12.9.           Chair of the board: Karl-Johan Persson

 

  1. Election of auditor.
  2. Resolution on composition of and instructions for the nomination committee.
  3. Approval of the board’s remuneration report.
  4. Resolution authorising the board to make decisions concerning purchase of own shares

17. Resolution on amendment of the articles of association.

18. Proposal by shareholder Per Hägglund to replace fossil materials with renewable forest resources.

19. Proposal by shareholder Fair Action calling for action by the board in respect of workers in H&M’s supply chain.

20. Proposal by shareholder Fondazione Finanza Etica on reporting of sustainably sourced and organically produced cotton etc. respectively.

21. Proposal by shareholder Fondazione Finanza Etica on reporting how H&M prevents indirect purchasing of goods and use of forced labour etc.

22. Closing of the AGM.

 

Nomination committee

The current nomination committee comprises Karl-Johan Persson, chair of the board; Stefan Persson (Ramsbury Invest), chair of the nomination committee; Lottie Tham; Jan Andersson (Swedbank Robur fonder); and Erik Durhan (Nordea fonder).

 

Resolutions proposed by the nomination committee

Item 2 Proposed by the nomination committee: the lawyer Sven Unger is proposed as chair of the AGM.

 

Item 3 – The nomination committee proposes that Jan Andersson (Swedbank Robur fonder) and Erik Durhan (Nordea fonder) check the minutes of the meeting.

 

Item 10 – The nomination committee proposes eight board members with no deputies. The nomination committee proposes that one auditor be elected.

 

Item 11 – The nomination committee proposes that the board fees for each member elected by the general meeting are distributed as follows: chair of the board SEK 1,800,000; members SEK 775,000. It is proposed that the fees for work in the auditing committee are SEK 280,000 for the chair and SEK 200,000 for each of the other members.

 

If the meeting approves the nomination committee’s proposal for the composition of the board, and if the number of members of the auditing committee remains as previously, the total fees will be SEK 7,905,000 compared with the previous year’s fees of SEK 6,825,000. Among other things, the increase is to be seen in light of the fact that the fees have been unchanged since 2019.

 

It is proposed that the auditor’s fees be paid based on approved invoices.

 

Item 12 – The nomination committee proposes the following board of directors:
Re-election of current board members: Stina Bergfors, Anders Dahlvig, Danica Kragic Jensfelt,
Lena Patriksson Keller, Karl-Johan Persson, Christian Sievert, Erica Wiking Häger, Niklas Zennström.
 

Chair of the board: re-election of Karl-Johan Persson.

 

Item 13 – The nomination committee proposes, in accordance with the recommendation by the auditing committee, that registered accounting firm Deloitte AB be elected as auditor of the company until the conclusion of the 2023 annual general meeting. Deloitte AB has notified that if the AGM approves the proposal, authorised public accountant Didrik Roos will be the auditor-in-charge.

 

Item 14 Proposed resolution on composition of and instructions for the nomination committee:

The nomination committee proposes that the 2022 annual general meeting of shareholders in H&M passes the following resolution, to be effective until a general meeting of shareholders resolves otherwise.

 

A. COMPOSITION OF NOMINATION COMMITTEE

 

1. The nomination committee is to consist of the chair of the board and four other members.

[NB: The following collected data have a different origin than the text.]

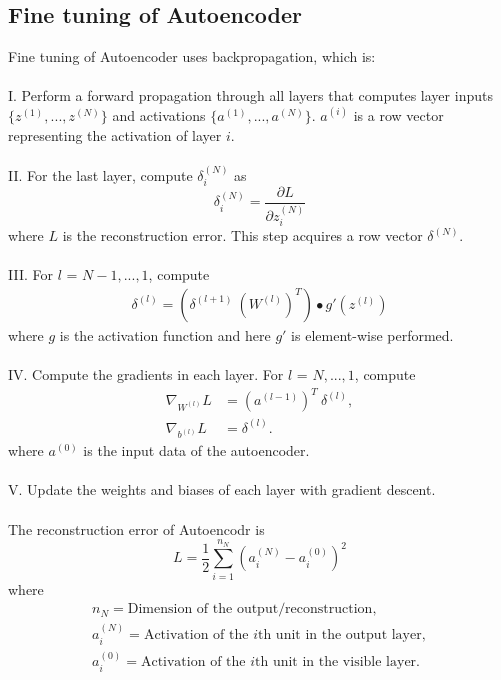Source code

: \documentclass[12pt]{article}
\begin{document}
\subsection{Fine tuning of Autoencoder}
Fine tuning of Autoencoder uses backpropagation, which is:\\
\\
I. Perform a forward propagation through all layers that computes layer inputs $\{z^{(1)},..., z^{(N)}\}$ and activations $\{a^{(1)},..., a^{(N)}\}$. $a^{(i)}$ is a row vector representing the activation of layer $i$. \\
\\
II. For the last layer, compute $\delta_i^{(N)}$ as
\begin{equation}
\delta_i^{(N)} = \frac{\partial L}{\partial z^{(N)}_i}
\end{equation}
where $L$ is the reconstruction error. This step acquires a row vector $\delta^{(N)}$. \\
\\
III. For $l$ = $N-1, ..., 1$, compute 
\begin{align}
\delta^{(l)} = \left(\delta^{(l+1)} ~ (W^{(l)})^T \right) \bullet g'(z^{(l)})
\end{align}
where $g$ is the activation function and here $g'$ is element-wise performed.\\
\\
IV. Compute the gradients in each layer. For $l$ = $N, ..., 1$, compute 
\begin{align}
\nabla_{W^{(l)}} L &= (a^{(l-1)})^T~\delta^{(l)}, \\
\nabla_{b^{(l)}} L &= \delta^{(l)}.
\end{align}
where $a^{(0)}$ is the input data of the autoencoder.\\
\\
V. Update the weights and biases of each layer with gradient descent.\\
\\
The reconstruction error of Autoencodr is \begin{equation}
L = \frac{1}{2}\sum_{i=1}^{n_N}(a^{(N)}_i - a^{(0)}_i)^2
\end{equation}
where \begin{gather*}
n_{N} = \text{Dimension of the output/reconstruction},\\
a^{(N)}_{i} = \text{Activation of the }i\text{th unit in the output layer},\\
a^{(0)}_{i} = \text{Activation of the }i\text{th unit in the visible layer}.
\end{gather*}
\end{document}
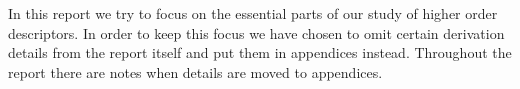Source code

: \documentclass[thesis.tex]{subfiles}
\begin{document}
In this report we try to focus on the essential parts of our study of higher order descriptors. In order to keep this focus we have chosen to omit certain derivation details from the report itself and put them in appendices instead. Throughout the report there are notes when details are moved to appendices.



\subbibliography
\end{document}
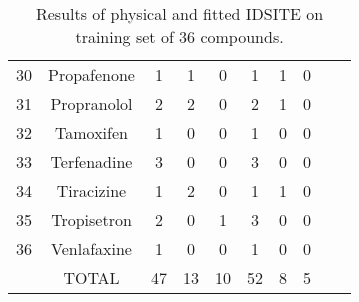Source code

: \begin{table}[h]
\begin{tabular}{cccccccccc}
30	&Propafenone	&1	&1	&0	&1	&1	&0	&	&\\
31	&Propranolol	&2	&2	&0	&2	&1	&0	&	&\\
32	&Tamoxifen	&1	&0	&0	&1	&0	&0	&	&\\
33	&Terfenadine	&3	&0	&0	&3	&0	&0	&	&\\
34	&Tiracizine	&1	&2	&0	&1	&1	&0	&	&\\
35	&Tropisetron	&2	&0	&1	&3	&0	&0	&	&\\
36	&Venlafaxine	&1	&0	&0	&1	&0	&0	&	&\\
	&TOTAL	&47	&13	&10	&52	&8	&5	&	&\\
\hline
\end{tabular}
\caption{Results of physical and fitted IDSITE on training set of 36 compounds.}
\label{table:p450_training}
\end{table}
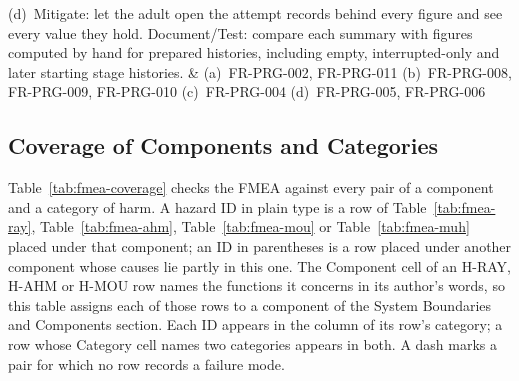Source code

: \documentclass{article}
\newenvironment{fmealandscape}{
    \begin{landscape}
    \pagestyle{empty}
    \AddToShipoutPictureFG{ \AtPageLowerLeft{
        \put(\LenToUnit{\dimexpr\paperwidth-1.5cm\relax},
        \LenToUnit{.5\paperheight}){ \makebox(0,0)[c]{\rotatebox{90}{\thepage}}
        } } } }{
    \end{landscape}
    \ClearShipoutPictureFG }
\begin{document}
\begin{fmealandscape}
{\begin{longtable}
(d)~Mitigate: let the adult open the attempt records behind every figure and see
every value they hold. Document/Test: compare each summary with figures computed
by hand for prepared histories, including empty, interrupted-only and later
starting stage histories. & (a)~FR-PRG-002, FR-PRG-011\newline
(b)~FR-PRG-008, FR-PRG-009, FR-PRG-010\newline
(c)~FR-PRG-004\newline
(d)~FR-PRG-005, FR-PRG-006 \\
\end{longtable}
}
\end{fmealandscape}

\subsection{Coverage of Components and Categories}
\label{sec:fmea-coverage}

Table~\ref{tab:fmea-coverage} checks the FMEA against every pair of a component
and a category of harm. A hazard ID in plain type is a row of
Table~\ref{tab:fmea-ray}, Table~\ref{tab:fmea-ahm}, Table~\ref{tab:fmea-mou} or
Table~\ref{tab:fmea-muh} placed under that component; an ID in parentheses is a
row placed under another component whose causes lie partly in this one. The
Component cell of an H-RAY, H-AHM or H-MOU row names the functions it concerns
in its author's words, so this table assigns each of those rows to a component
of the System Boundaries and Components section. Each ID appears in the column
of its row's category; a row whose Category cell names two categories appears in
both. A dash marks a pair for which no row records a failure mode.
\end{document}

The four other members are to be appointed as follows: each of the four largest shareholders measured by voting power, according to the register of shareholders kept by Euroclear Sweden AB as at the last banking day in August each year, appoints a member. Determination of which are the four largest owners measured by voting power is to be based on shareholder statistics that are sorted by voting rights (in ownership groups) and include the 25 largest registered shareholders in Sweden, i.e. shareholders holding an account with Euroclear Sweden AB in their own name or shareholders holding a custody account with a manager that has given the name of the shareholder to Euroclear Sweden AB.

2. Unless the members of the nomination committee agree otherwise, the chair of the nomination committee is to be the member appointed by the largest owner measured by voting power. The chair of the committee will have the casting vote in the event that the votes are equal.

3. If any of the four largest shareholders measured by voting power declines to take part in the nomination committee, or can otherwise be assumed to have declined such a right, the next largest shareholder (measured by voting power) is to be given opportunity to appoint a member.

4. If a shareholder that nominated a member of the nomination committee notifies the nomination committee that this shareholder wishes the person it appointed to no longer be a member of the nomination committee (e.g. because the person concerned is no longer employed), the person concerned will no longer be a member of the nomination committee.

5. If a shareholder has appointed a member of the nomination committee but at a time no less than four months before the annual general meeting is no longer one of the four largest shareholders measured by voting power, the nomination committee can decide that the member appointed by this shareholder will no longer be a member of the nomination committee.

6. If a member leaves the nomination committee before its work is completed, a replacement is to be appointed if the nomination committee considers this appropriate (taking into consideration, for example, how much of the nomination committee’s work remains to be done). Such replacement member is to be appointed by the same shareholder as appointed the departing member or, if this shareholder is no longer one of the four largest shareholders measured by voting power, by the next largest shareholder.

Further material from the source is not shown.